## Exercise description
In the entries below, find each line with the word "POST" and return it.

- Opening Delimiter -

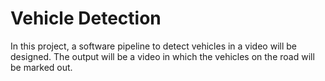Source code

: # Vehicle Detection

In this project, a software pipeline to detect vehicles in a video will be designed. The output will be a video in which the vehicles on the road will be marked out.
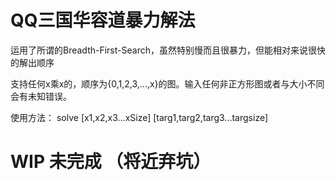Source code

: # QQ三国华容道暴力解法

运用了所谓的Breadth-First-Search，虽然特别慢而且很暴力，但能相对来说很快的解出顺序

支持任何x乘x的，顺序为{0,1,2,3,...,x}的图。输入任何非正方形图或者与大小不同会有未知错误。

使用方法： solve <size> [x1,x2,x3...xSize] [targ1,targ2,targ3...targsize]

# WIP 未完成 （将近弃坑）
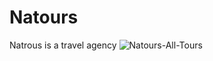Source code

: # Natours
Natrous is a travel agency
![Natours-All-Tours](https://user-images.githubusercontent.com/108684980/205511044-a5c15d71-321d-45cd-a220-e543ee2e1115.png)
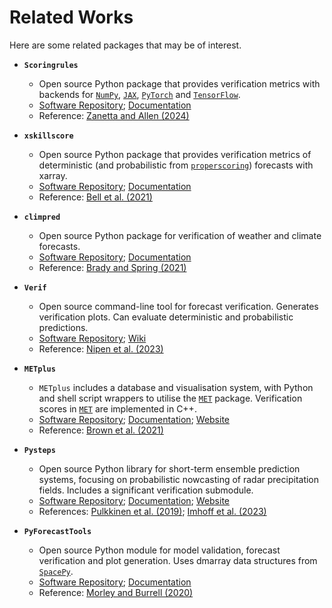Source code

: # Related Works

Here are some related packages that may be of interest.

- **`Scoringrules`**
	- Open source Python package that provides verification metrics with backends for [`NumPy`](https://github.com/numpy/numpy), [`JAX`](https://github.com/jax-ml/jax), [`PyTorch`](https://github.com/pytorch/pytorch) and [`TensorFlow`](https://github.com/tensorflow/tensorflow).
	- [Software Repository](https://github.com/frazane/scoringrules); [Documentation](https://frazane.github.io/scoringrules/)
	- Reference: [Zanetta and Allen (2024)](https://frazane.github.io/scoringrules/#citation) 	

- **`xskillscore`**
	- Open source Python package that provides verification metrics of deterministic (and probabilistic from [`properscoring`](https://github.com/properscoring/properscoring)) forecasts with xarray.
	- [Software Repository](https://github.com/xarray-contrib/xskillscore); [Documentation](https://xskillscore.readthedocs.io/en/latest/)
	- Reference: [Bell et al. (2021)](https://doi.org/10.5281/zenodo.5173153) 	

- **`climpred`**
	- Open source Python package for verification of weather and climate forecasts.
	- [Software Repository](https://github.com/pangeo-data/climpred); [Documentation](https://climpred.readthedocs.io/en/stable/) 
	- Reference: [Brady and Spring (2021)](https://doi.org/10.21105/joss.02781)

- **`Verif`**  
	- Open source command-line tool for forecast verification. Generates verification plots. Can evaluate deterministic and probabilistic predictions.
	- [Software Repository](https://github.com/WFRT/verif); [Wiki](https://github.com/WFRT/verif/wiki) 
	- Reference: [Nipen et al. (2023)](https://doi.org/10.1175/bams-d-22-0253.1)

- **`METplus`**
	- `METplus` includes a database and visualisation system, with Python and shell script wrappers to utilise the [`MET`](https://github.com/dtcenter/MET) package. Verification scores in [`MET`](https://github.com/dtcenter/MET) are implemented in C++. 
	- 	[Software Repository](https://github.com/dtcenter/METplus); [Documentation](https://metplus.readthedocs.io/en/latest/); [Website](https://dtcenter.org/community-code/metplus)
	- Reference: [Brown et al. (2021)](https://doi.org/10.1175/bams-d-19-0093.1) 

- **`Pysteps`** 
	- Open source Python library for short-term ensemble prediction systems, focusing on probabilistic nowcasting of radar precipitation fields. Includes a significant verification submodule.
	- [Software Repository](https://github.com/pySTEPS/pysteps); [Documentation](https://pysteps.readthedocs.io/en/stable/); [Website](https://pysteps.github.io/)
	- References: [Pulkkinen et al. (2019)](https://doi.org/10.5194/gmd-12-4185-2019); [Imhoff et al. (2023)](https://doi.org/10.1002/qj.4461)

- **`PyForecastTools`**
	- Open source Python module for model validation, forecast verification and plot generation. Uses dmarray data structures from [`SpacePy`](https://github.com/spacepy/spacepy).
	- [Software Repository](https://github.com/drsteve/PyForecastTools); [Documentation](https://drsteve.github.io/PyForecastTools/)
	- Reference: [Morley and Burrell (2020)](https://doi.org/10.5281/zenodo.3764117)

- Closing Delimiter -
- Opening Delimiter -

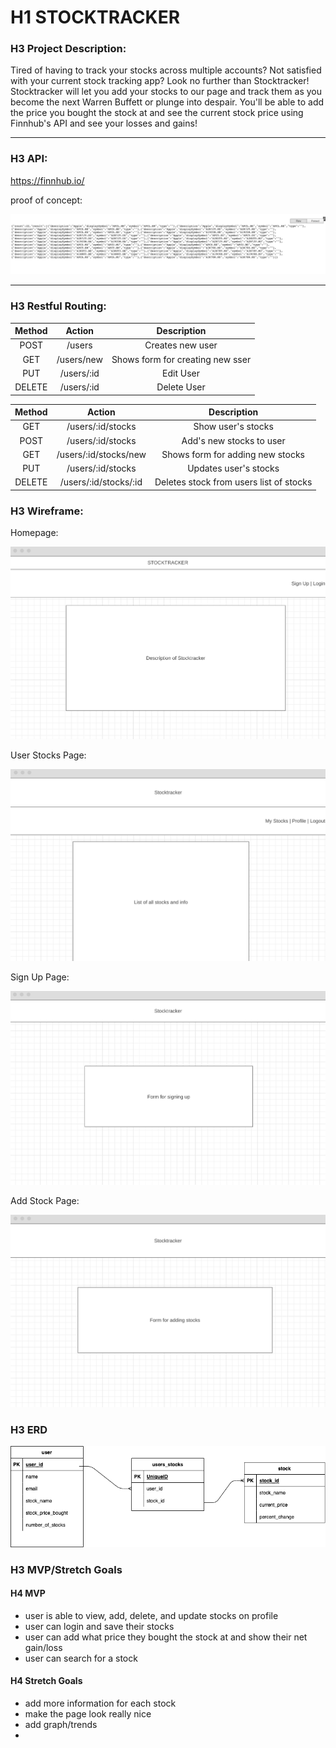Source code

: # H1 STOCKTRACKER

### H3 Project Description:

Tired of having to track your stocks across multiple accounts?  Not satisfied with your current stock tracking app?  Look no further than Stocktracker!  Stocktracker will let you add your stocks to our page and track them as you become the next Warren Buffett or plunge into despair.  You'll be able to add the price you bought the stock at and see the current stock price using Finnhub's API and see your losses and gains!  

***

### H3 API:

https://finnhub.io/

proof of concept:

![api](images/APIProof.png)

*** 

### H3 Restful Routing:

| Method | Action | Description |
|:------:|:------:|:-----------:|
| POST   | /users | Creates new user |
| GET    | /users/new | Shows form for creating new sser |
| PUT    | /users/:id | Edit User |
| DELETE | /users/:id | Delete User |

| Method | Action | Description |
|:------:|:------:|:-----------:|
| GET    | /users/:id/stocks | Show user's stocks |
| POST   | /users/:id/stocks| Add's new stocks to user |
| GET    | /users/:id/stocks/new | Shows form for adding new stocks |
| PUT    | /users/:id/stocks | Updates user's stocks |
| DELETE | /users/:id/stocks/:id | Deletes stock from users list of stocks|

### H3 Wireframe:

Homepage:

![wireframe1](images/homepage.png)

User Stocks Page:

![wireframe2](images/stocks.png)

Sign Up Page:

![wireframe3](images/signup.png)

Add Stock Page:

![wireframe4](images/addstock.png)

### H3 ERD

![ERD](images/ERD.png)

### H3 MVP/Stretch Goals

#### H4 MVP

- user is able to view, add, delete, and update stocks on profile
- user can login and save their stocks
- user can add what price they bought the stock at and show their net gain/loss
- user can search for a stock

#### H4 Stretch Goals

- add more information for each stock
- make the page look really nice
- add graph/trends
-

- Closing Delimiter -

## Answer to the problem
| POST   | /users | Creates new user |
| POST   | /users/:id/stocks| Add's new stocks to user |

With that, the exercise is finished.